• [Saved data entries]
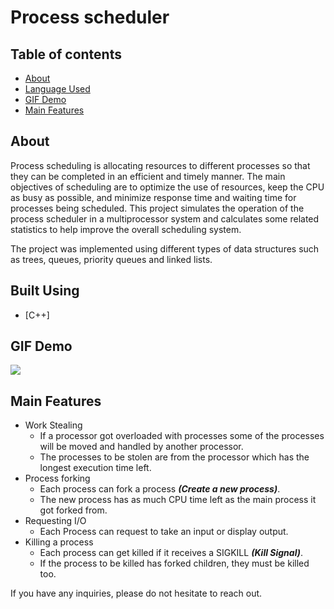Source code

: # Process scheduler


##  Table of contents
- [About](#about)
- [Language Used](#tech)
- [GIF Demo](#demo)
- [Main Features](#features)

## About <a name = "about"></a>
Process scheduling is allocating resources to different processes so that they can be completed in an efficient and timely manner. The main objectives of scheduling are to optimize the use of resources, keep the CPU as busy as possible, and minimize response time and waiting time for processes being scheduled. This project simulates the operation of the process scheduler in a multiprocessor system and calculates some related statistics to help improve the overall scheduling system. 

The project was implemented using different types of data structures such as trees, queues, priority queues and linked lists.


## Built Using <a name = "tech"></a>
- [C++]

## GIF Demo <a name = "demo"></a>
![](https://github.com/alitarek0/process-scheduler/blob/main/processShedulerGIF.gif)

## Main Features <a name ="features"></a>
- Work Stealing
  * If a processor got overloaded with processes some of the processes will be moved and handled by another processor.
  * The processes to be stolen are from the processor which has the longest execution time left.
- Process forking
  * Each process can fork a process ***(Create a new process)***.
  * The new process has as much CPU time left as the main process it got forked from.
- Requesting I/O
  * Each Process can request to take an input or display output.
- Killing a process
  * Each process can get killed if it receives a SIGKILL ***(Kill Signal)***. 
  * If the process to be killed has forked children, they must be killed too.

If you have any inquiries, please do not hesitate to reach out.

• [WHAT THE EXERCISE ASKS] Repeat the data above exactly, images excluded.

• [RESPONSE TO THE EXERCISE]
Source code

: # Process scheduler


##  Table of contents
- [About](#about)
- [Language Used](#tech)
- [GIF Demo](#demo)
- [Main Features](#features)

## About <a name = "about"></a>
Process scheduling is allocating resources to different processes so that they can be completed in an efficient and timely manner. The main objectives of scheduling are to optimize the use of resources, keep the CPU as busy as possible, and minimize response time and waiting time for processes being scheduled. This project simulates the operation of the process scheduler in a multiprocessor system and calculates some related statistics to help improve the overall scheduling system. 

The project was implemented using different types of data structures such as trees, queues, priority queues and linked lists.


## Built Using <a name = "tech"></a>
- [C++]

## GIF Demo <a name = "demo"></a>
![](https://github.com/alitarek0/process-scheduler/blob/main/processShedulerGIF.gif)

## Main Features <a name ="features"></a>
- Work Stealing
  * If a processor got overloaded with processes some of the processes will be moved and handled by another processor.
  * The processes to be stolen are from the processor which has the longest execution time left.
- Process forking
  * Each process can fork a process ***(Create a new process)***.
  * The new process has as much CPU time left as the main process it got forked from.
- Requesting I/O
  * Each Process can request to take an input or display output.
- Killing a process
  * Each process can get killed if it receives a SIGKILL ***(Kill Signal)***. 
  * If the process to be killed has forked children, they must be killed too.

If you have any inquiries, please do not hesitate to reach out.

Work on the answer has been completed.